Pictures paired with source code:
╔══
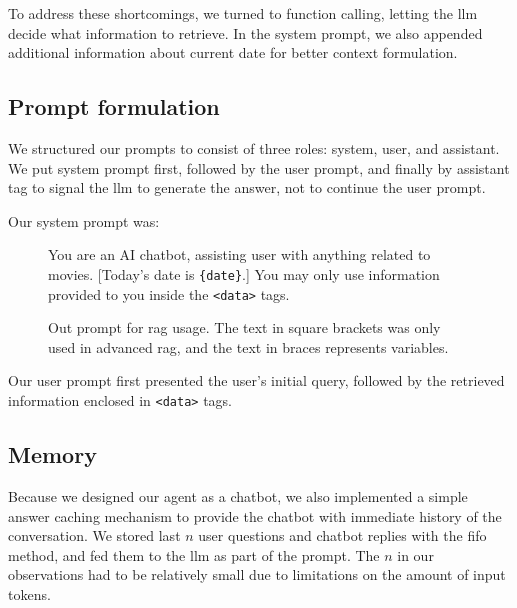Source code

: \documentclass[fleqn,moreauthors,10pt]{ds_report}
\begin{document}
To address these shortcomings, we turned to function calling, letting the \ac{llm} decide what information to retrieve. In the system prompt, we also appended additional information about current date for better context formulation.

\subsection*{Prompt formulation}

We structured our prompts to consist of three roles: system, user, and assistant. We put system prompt first, followed by the user prompt, and finally by assistant tag to signal the \ac{llm} to generate the answer, not to continue the user prompt.

Our system prompt was:

\begin{figure}[h!]
	\begin{tcolorbox}
		You are an AI chatbot, assisting user with anything related to movies. [Today's date is \verb|{date}|.] You may only use information provided to you inside the \verb|<data>| tags.
	\end{tcolorbox}
	\caption{Out prompt for \ac{rag} usage. The text in square brackets was only used in advanced \ac{rag}, and the text in braces represents variables.}
\end{figure}

Our user prompt first presented the user's initial query, followed by the retrieved information enclosed in \verb|<data>| tags.

\subsection*{Memory}

Because we designed our agent as a chatbot, we also implemented a simple answer caching mechanism to provide the chatbot with immediate history of the conversation. We stored last $n$ user questions and chatbot replies with the \ac{fifo} method, and fed them to the \ac{llm} as part of the prompt. The $n$ in our observations had to be relatively small due to limitations on the amount of input tokens.

\end{document}
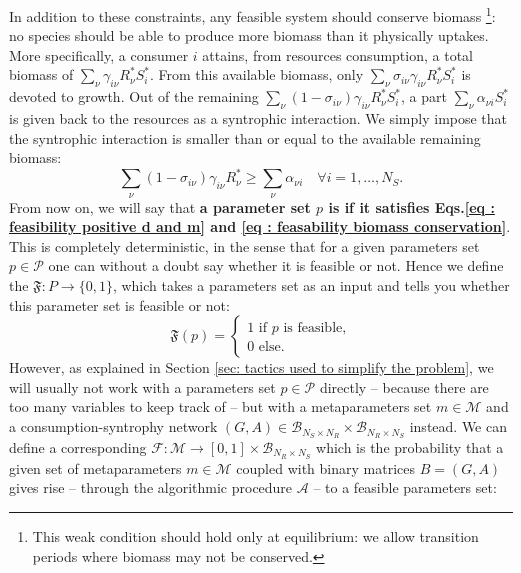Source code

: \documentclass[12pt, titlepage]{report}
\begin{document}
In addition to these constraints, any feasible system should conserve biomass \footnote{This weak condition should hold only at equilibrium: we allow transition periods where biomass may not be conserved.}: no species should be able to produce more biomass than it physically uptakes. More specifically, a consumer $i$ attains, from resources consumption, a total biomass of $\sum_\nu \gamma_{i\nu}R^*_\nu S^*_i$.
From this available biomass, only $\sum_\nu \sigma_{i\nu}\gamma_{i\nu}R^*_\nu S^*_i$ is devoted to growth. Out of the remaining $\sum_\nu (1-\sigma_{i\nu})\gamma_{i\nu}R^*_\nu S^*_i$, a part $\sum_\nu \alpha_{\nu i} S^*_i$ is given back to the resources as a syntrophic interaction. We simply impose that the syntrophic interaction is smaller than or equal to the available remaining biomass:
\begin{equation}\label{eq : feasability biomass conservation}
 \sum_\nu (1-\sigma_{i\nu})\gamma_{i\nu}R^*_\nu  \geq \sum_\nu \alpha_{\nu i} \quad \forall i=1, \dots, N_S.
\end{equation}
From now on, we will say that \textbf{a parameter set $p$ is  if it satisfies Eqs.\eqref{eq : feasibility positive d and m} and \eqref{eq : feasability biomass conservation}}.
This is completely deterministic, in the sense that for a given parameters set $p \in \mathcal{P}$ one can without a doubt say whether it is feasible or not.
Hence we define the  $\mathfrak{F} : P \rightarrow \{ 0, 1 \}$, which takes a parameters set as an input and tells you whether this parameter set is feasible or not:
\begin{equation}
\mathfrak{F}(p)=
\begin{cases}
1 \text{ if }p \text{ is feasible,} \\
0 \text{ else.}
\end{cases}
\end{equation}
However, as explained in Section \ref{sec: tactics used to simplify the problem}, we will usually not work with a parameters set $p \in \mathcal{P}$ directly -- because there are too many variables to keep track of -- but with a metaparameters set $m \in \mathcal{M}$ and a consumption-syntrophy network $(G,A) \in \mathcal{B}_{N_S \times N_R} \times \mathcal{B}_{N_R \times N_S}$ instead. We can  define a corresponding
 $\mathcal{F} : \mathcal{M} \rightarrow [0, 1] \times \mathcal{B}_{N_R \times N_S}$ which is the probability that a given set of metaparameters $m \in \mathcal{M}$ coupled with binary matrices $B=(G, A)$ gives rise -- through the algorithmic procedure $\mathcal{A}$ -- to a feasible parameters set:
\end{document}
╚══
» **WHAT YOU WILL DO**: Give the count of lines in the records above that hold the string "also", and only that count.

» **EXERCISE ANSWER**: 2